By Peter Weiss
In the past few years, physicists have shown that they can bring light pulses to a dead stop. That feat relies on a method of temporarily imprinting the quantum essence of a pulse by changing certain characteristics of atoms (SN: 2/9/02, p. 94: Available to subscribers at Light comes to halt again—in a solid). Now, physicists have demonstrated stationary light by a new method.
The innovation preserves the optical energy of an immobile pulse. Such pulses could prove useful for making circuits that manipulate photons instead of electrons and for light-based, quantum computers that would exploit aspects of quantum mechanics to outperform today’s computers.
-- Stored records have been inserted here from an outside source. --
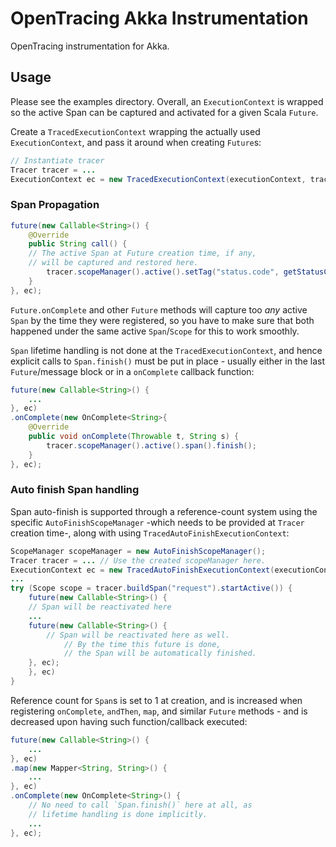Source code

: # OpenTracing Akka Instrumentation
OpenTracing instrumentation for Akka.

## Usage

Please see the examples directory. Overall, an `ExecutionContext` is wrapped
so the active Span can be captured and activated for a given Scala `Future`.

Create a `TracedExecutionContext` wrapping the actually used `ExecutionContext`,
and pass it around when creating `Future`s:

```java
// Instantiate tracer
Tracer tracer = ...
ExecutionContext ec = new TracedExecutionContext(executionContext, tracer);
```

### Span Propagation

```java
future(new Callable<String>() {
    @Override
    public String call() {
	// The active Span at Future creation time, if any,
	// will be captured and restored here.
        tracer.scopeManager().active().setTag("status.code", getStatusCode());
    }
}, ec);
```

`Future.onComplete` and other `Future` methods will
capture too *any* active `Span` by the time they were registered, so you have
to make sure that both happened under the same active `Span`/`Scope` for this
to work smoothly.

`Span` lifetime handling is not done at the `TracedExecutionContext`,
and hence explicit calls to `Span.finish()` must be put in place - usually
either in the last `Future`/message block or in a `onComplete` callback
function:

```java
future(new Callable<String>() {
    ...
}, ec)
.onComplete(new OnComplete<String>{
    @Override
    public void onComplete(Throwable t, String s) {
        tracer.scopeManager().active().span().finish();
    }
}, ec);
```


### Auto finish Span handling

Span auto-finish is supported through a reference-count system using the specific
`AutoFinishScopeManager` -which needs to be provided at `Tracer` creation time-,
along with using `TracedAutoFinishExecutionContext`:

```java
ScopeManager scopeManager = new AutoFinishScopeManager();
Tracer tracer = ... // Use the created scopeManager here.
ExecutionContext ec = new TracedAutoFinishExecutionContext(executionContext, tracer);
...
try (Scope scope = tracer.buildSpan("request").startActive()) {
    future(new Callable<String>() {
	// Span will be reactivated here
	...
	future(new Callable<String>() {
	    // Span will be reactivated here as well.
            // By the time this future is done,
            // the Span will be automatically finished.
	}, ec);
    }, ec)
} 
```

Reference count for `Span`s is set to 1 at creation, and is increased when
registering `onComplete`, `andThen`, `map`, and similar
`Future` methods - and is decreased upon having such function/callback executed:

```java
future(new Callable<String>() {
    ...
}, ec)
.map(new Mapper<String, String>() {
    ...
}, ec)
.onComplete(new OnComplete<String>() {
    // No need to call `Span.finish()` here at all, as
    // lifetime handling is done implicitly.
    ...
}, ec);
```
In the Dec. 11, 2003 Nature, Mikhail D. Lukin of Harvard University and his colleagues describe the new procedure for putting light in suspended animation. They start with the previously developed method: They shine a laser on hot rubidium gas in a glass cylinder about the size of an AAA battery. Then, the scientists shoot another laser pulse into the cylinder. When the first, or control, laser suddenly turns off, the second laser imprints the quantum identity of its red pulses onto the rubidium atoms, effectively storing the red light.
Researchers typically resurrect such imprinted pulses by restarting the control laser. In the new experiment, however, the scientists did that and simultaneously turned on another control laser beaming into the rubidium cloud from the opposite direction. This procedure restored the red pulse as a blob of optical energy and created an interference pattern.
Influenced by that radiation pattern, the rubidium atoms behaved “like a stack of mirrors” that bounced the pulse back and forth for tens of microseconds, notes Marlan O. Scully of Princeton University in a commentary in the same issue of Nature. That might be long enough for researchers to explore how such pulses might interact with other pulses of stopped light and even with moving light, Lukin says.